Chris FollinBy Chris Follin

FIRE SKILLS

How to split kindling

Kindling is not tiny firewood for decoration. It is the bridge between tinder and real fuel. Split it small, keep your hands out of the strike path, and make enough before the fire is lit.

Small kindling pieces on a chopping block with a hatchet resting safely nearby
KindlingFireHatchet
Small fuel first
Split dry wood into pencil-size and thumb-size pieces before lighting the fire.
Safe block
Stable chopping block, clear swing path, sharp hatchet, gloves if you use them, and no audience close by.
Safer split
Use controlled taps, baton-style splitting, or a hatchet-and-block method instead of full swings near fingers.
No fingertip targets
Do not hold a tiny stick upright with your fingertips and swing at it.

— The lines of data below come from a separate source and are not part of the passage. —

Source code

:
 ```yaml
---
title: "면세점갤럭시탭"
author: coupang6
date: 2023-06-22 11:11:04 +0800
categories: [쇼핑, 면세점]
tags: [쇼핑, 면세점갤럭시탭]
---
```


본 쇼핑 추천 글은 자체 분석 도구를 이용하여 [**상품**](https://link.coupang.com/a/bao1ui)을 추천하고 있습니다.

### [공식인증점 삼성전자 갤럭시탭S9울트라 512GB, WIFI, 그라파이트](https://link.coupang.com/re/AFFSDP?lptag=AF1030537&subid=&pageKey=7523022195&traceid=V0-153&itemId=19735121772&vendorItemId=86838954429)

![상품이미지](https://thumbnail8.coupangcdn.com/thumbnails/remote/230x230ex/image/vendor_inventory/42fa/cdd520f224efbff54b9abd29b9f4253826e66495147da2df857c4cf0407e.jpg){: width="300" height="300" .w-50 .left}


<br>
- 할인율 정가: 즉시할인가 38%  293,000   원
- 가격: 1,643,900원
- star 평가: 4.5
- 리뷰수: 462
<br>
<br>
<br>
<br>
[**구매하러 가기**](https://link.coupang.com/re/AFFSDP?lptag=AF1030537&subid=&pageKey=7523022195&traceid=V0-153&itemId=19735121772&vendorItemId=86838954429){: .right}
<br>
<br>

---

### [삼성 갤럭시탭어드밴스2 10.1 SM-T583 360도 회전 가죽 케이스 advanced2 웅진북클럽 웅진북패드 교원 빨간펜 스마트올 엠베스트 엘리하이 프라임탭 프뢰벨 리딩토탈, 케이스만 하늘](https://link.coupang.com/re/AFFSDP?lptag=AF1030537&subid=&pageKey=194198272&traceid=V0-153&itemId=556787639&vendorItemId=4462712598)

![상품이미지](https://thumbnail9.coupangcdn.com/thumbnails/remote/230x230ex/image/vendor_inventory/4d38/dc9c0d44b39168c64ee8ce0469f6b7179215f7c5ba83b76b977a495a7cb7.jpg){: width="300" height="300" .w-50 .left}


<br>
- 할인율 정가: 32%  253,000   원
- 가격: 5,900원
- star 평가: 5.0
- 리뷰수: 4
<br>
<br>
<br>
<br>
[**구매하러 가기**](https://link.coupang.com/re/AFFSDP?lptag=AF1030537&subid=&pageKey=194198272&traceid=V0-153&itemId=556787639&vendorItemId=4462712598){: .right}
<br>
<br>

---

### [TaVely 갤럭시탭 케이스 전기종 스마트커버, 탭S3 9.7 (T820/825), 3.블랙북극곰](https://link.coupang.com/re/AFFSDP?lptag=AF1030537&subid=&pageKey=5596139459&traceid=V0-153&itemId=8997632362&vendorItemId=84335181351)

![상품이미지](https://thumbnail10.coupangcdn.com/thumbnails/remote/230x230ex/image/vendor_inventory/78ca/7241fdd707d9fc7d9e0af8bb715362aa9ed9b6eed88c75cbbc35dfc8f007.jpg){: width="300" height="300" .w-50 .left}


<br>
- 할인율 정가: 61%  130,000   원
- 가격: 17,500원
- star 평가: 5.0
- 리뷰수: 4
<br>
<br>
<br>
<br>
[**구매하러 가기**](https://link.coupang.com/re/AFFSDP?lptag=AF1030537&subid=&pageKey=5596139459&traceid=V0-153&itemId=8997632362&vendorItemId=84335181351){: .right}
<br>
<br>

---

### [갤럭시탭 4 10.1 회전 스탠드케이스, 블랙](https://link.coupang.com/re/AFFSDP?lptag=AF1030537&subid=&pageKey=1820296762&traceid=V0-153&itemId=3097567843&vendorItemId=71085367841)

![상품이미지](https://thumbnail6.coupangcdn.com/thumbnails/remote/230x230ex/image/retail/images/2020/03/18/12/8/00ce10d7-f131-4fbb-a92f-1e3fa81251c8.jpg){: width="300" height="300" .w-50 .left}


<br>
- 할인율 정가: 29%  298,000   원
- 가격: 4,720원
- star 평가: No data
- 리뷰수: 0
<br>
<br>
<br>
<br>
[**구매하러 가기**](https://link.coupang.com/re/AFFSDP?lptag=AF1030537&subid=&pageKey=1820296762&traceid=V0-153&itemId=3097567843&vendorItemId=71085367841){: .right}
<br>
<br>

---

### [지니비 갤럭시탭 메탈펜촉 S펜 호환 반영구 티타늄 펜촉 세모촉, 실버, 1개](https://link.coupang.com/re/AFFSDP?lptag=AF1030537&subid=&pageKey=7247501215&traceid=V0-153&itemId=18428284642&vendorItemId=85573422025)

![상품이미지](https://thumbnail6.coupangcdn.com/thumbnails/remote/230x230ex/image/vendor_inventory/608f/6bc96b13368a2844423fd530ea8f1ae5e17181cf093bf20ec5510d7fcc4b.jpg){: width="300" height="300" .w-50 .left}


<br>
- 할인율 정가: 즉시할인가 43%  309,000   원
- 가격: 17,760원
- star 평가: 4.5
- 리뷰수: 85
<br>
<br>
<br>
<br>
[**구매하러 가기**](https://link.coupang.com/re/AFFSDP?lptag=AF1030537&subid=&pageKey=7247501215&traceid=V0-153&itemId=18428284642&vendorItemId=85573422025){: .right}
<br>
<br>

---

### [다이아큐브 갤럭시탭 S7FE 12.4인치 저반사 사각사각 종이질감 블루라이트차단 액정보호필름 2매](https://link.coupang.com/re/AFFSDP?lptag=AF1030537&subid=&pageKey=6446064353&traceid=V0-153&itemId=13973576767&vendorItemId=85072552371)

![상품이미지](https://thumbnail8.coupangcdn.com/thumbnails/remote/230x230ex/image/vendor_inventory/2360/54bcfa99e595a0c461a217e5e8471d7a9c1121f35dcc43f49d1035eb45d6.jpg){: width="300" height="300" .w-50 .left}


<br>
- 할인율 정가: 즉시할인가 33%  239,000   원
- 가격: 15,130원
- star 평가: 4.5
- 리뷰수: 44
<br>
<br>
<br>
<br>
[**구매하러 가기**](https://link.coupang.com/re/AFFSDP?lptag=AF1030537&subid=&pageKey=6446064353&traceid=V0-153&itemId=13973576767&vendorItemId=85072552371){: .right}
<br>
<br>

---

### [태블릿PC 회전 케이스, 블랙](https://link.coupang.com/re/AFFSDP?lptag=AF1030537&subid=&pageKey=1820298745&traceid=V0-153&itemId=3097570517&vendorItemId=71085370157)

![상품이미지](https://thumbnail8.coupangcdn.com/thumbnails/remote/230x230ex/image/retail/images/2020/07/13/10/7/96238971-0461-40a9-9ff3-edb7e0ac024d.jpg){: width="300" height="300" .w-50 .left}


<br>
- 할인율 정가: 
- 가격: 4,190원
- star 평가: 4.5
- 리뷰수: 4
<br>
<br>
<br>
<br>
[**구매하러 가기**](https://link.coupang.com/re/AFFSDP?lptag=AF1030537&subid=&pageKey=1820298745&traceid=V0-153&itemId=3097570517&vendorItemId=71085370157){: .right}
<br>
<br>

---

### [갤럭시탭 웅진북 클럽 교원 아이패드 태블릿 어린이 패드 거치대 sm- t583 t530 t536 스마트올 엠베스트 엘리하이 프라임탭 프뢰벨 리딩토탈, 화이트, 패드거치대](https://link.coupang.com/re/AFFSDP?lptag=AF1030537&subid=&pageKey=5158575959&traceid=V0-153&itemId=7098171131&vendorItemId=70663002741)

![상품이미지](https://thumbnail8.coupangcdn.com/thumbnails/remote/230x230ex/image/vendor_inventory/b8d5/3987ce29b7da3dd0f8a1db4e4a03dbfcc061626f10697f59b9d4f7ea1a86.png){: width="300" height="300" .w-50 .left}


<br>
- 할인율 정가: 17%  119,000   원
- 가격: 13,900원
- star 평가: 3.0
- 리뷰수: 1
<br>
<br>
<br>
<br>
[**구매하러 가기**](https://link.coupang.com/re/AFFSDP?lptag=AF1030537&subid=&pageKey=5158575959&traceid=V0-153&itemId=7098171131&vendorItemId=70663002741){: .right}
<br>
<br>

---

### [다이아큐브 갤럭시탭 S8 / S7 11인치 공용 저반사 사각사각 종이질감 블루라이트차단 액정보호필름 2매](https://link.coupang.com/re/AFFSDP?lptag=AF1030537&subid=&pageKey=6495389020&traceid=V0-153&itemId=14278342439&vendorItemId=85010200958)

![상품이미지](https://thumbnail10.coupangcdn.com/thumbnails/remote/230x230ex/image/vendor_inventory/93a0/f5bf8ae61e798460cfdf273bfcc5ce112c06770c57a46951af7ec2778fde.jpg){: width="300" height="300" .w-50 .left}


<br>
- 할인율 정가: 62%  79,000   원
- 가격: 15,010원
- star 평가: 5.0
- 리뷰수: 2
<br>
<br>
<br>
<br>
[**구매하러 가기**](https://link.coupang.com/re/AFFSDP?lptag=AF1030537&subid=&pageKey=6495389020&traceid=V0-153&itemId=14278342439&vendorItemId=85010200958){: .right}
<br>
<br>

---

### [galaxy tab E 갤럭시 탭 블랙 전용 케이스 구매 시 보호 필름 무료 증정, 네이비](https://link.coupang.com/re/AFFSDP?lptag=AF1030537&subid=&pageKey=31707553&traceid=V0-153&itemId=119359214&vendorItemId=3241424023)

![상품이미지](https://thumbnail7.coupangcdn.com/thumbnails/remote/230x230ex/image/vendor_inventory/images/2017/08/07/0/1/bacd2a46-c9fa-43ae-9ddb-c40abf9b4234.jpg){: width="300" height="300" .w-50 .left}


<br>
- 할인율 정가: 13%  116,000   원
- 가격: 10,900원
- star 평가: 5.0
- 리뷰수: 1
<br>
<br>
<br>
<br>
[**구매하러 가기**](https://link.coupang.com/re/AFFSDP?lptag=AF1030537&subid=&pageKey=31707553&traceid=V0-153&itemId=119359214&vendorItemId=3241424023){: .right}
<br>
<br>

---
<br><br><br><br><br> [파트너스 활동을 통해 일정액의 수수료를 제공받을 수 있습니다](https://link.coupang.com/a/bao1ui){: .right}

Make the small stuff first

A fire that will not start often has a kindling problem, not a lighter problem. You need enough small dry pieces for flame to climb from tinder into fuel wood. One or two skinny sticks are not enough when the rest of the wood is damp or oversized.

The safe version is controlled. Work on a stable block. Keep feet, knees, and fingers out of the blade path. Split larger pieces down to wrist, thumb, pencil, and shaving sizes before you light anything. Once the fire is lit, you do not want to be chopping in the dark while everyone is standing around.

If a piece is too small to hold safely, it is too small to swing at.
Hatchet and small kindling split safely on a chopping block
Controlled splitting beats dramatic swinging every time.
Stable blockUse a flat chopping block, not a rock, picnic table, loose log, or your boot.
Clear pathImagine the blade missing. Nothing important should be where it would go.
Small progressionSplit big pieces into smaller pieces, then make shavings or pencil-size starter pieces.

KINDLING STACK

Make the bridge before the match

Kindling is a size progression. If the next piece is too big, the fire stalls and smokes.

PieceHow muchWhy
Shavings or feathered edgesA handful.Helps weak tinder become real flame.
Pencil-size splitsTwo loose handfuls.The first reliable flame ladder.
Thumb-size splitsA small stack.Builds heat without smothering the start.
Wrist-size fuelA few pieces nearby.Only goes on after the kindling is burning cleanly.

LOW-RISK SPLIT

Seat the edge first

  1. 1. Set wood on blockUse straight-grain dry wood that stands without fingers near the cut.
  2. 2. Tap the edge inSeat the hatchet lightly into the end grain.
  3. 3. Lift togetherRaise wood and hatchet as one unit a short distance.
  4. 4. Drop onto blockLet the block split the wood without a wild swing.

Choose better wood

Dry, straight-grained pieces split better than knotty, twisted, wet rounds. If the outside of a stick is damp but the inside is dry, splitting exposes the usable dry center. That is one of the main reasons kindling matters.

Avoid pressure-treated lumber, painted wood, pallets with unknown chemicals, and anything full of nails or hardware. Campfire wood should be wood, not a disposal plan.

Use controlled techniques

For larger pieces, set the hatchet edge into the end grain, lift the wood and hatchet together a short distance, then bring both down onto the block. The hatchet is already seated, so your hand is not holding the target near the blade.

For smaller pieces, use short controlled taps or baton with a sturdy stick if the hatchet/knife and situation make sense. The theme is the same: no fingers in the path, no wild swings, no rushing.

Make a kindling stack

Make more than you think you need: shavings or feathered bits, pencil-size pieces, thumb-size pieces, and a few wrist-size pieces. Keep them dry and close enough to feed the fire without stepping over the ring.

Once the fire is established, stop chopping unless you need to. Edge tools and firelight are not a great combination.

The split is controlled

  • The block is stable and at a comfortable height.
  • The blade path misses your body even if the cut glances.
  • Kindling is staged before the match is lit.

Stop swinging

  • You are chopping on rocks or gravel.
  • Someone is holding tiny pieces upright by hand.
  • People, dogs, chairs, or fuel cans are inside the swing area.

Field note

Kindling should make the fire easier, not make the campsite more dangerous.